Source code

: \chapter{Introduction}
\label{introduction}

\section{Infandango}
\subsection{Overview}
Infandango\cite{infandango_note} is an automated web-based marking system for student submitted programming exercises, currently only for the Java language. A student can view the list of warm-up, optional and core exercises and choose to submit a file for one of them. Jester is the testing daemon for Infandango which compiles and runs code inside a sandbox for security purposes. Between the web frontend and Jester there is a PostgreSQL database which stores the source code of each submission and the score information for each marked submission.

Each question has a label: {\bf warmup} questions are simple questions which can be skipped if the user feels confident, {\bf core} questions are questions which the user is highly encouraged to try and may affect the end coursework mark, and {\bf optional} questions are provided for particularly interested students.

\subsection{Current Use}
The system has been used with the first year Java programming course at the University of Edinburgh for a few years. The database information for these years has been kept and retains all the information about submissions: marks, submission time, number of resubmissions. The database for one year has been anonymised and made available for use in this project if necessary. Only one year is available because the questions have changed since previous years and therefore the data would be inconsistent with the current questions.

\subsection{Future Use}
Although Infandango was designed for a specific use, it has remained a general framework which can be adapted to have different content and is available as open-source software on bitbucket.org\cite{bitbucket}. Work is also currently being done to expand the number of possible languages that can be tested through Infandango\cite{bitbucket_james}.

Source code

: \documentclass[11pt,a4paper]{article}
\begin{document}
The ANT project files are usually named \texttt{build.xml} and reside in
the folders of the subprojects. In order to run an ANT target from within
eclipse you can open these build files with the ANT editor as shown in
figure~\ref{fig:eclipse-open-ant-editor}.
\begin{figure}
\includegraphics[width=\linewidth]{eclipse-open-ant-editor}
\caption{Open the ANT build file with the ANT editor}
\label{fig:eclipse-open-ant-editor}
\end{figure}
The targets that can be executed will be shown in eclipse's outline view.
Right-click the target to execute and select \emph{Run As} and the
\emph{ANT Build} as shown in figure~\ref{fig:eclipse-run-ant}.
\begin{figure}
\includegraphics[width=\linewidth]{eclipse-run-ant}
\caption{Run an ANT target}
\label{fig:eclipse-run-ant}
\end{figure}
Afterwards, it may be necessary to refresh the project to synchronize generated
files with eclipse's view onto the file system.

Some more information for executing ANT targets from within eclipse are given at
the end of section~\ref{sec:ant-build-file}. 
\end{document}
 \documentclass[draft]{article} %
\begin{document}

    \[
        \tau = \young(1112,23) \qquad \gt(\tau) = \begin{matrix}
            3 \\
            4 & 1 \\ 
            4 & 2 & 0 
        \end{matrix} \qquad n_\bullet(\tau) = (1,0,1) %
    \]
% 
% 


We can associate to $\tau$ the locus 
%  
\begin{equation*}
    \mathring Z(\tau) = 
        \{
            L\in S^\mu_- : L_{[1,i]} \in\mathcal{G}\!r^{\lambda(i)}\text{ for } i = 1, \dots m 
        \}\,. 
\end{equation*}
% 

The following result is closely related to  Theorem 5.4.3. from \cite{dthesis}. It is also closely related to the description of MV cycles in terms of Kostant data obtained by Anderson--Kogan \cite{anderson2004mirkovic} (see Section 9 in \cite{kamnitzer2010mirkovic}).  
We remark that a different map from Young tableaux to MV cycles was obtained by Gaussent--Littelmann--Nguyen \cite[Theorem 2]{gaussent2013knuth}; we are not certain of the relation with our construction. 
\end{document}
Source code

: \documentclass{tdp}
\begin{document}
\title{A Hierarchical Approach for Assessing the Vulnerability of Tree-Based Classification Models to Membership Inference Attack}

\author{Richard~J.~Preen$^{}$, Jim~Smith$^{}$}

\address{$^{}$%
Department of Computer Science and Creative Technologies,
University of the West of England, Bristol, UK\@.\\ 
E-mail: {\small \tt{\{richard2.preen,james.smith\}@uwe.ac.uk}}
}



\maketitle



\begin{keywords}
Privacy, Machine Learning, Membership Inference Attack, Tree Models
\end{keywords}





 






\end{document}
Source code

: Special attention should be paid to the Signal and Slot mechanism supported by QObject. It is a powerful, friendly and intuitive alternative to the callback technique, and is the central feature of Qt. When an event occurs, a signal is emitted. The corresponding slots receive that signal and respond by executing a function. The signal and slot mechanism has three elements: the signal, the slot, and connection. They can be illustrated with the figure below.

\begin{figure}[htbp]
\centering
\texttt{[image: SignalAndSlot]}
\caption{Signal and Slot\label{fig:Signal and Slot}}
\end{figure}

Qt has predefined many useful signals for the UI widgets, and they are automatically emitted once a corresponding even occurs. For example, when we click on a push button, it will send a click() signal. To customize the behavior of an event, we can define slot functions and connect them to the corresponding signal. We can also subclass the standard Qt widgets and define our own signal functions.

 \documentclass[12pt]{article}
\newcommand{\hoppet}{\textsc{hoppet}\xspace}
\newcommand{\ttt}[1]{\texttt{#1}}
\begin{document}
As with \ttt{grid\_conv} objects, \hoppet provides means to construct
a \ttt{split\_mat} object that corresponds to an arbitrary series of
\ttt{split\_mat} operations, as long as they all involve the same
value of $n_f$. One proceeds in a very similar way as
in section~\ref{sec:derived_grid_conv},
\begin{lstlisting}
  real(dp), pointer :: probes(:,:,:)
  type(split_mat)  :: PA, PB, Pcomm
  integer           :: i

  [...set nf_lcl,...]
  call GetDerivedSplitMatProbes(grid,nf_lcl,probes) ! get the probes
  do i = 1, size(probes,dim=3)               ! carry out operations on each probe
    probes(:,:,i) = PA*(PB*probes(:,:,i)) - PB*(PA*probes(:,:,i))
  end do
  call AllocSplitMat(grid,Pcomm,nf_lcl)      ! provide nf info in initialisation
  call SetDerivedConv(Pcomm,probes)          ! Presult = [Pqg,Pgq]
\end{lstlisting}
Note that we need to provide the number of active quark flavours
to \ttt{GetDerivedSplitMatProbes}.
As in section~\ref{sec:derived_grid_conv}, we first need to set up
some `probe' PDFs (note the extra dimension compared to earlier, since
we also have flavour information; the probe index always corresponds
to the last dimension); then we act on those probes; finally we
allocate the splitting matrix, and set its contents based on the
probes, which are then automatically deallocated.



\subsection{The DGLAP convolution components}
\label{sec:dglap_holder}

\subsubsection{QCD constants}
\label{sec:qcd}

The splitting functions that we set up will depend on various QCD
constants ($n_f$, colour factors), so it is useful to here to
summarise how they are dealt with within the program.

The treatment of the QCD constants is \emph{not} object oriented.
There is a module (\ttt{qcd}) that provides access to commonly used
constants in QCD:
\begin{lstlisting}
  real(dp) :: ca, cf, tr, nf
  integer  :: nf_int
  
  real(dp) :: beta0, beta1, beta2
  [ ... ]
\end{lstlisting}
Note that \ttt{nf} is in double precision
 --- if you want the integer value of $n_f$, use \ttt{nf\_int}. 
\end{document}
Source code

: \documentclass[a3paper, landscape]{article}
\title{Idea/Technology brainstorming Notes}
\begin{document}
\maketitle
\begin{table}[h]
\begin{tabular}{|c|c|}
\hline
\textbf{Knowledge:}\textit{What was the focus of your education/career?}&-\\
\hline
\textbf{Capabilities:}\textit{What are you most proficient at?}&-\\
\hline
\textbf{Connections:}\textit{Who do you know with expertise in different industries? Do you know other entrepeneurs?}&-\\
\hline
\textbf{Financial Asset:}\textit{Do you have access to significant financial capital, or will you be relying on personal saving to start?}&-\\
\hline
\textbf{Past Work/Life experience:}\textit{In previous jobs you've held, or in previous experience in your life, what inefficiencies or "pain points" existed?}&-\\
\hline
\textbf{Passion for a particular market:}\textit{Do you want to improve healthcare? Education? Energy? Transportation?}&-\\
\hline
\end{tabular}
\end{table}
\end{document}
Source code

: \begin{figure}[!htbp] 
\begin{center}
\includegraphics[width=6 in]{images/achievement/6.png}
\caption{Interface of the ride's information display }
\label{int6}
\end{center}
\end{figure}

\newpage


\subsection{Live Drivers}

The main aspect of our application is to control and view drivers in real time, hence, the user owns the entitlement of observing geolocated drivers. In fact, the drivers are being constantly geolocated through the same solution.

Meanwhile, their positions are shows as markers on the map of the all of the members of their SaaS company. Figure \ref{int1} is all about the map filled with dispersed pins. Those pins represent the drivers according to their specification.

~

ASSIGNMENT
Wherever a line in the material contains "need", count it; the answer is the number alone.

WRITTEN RESPONSE
2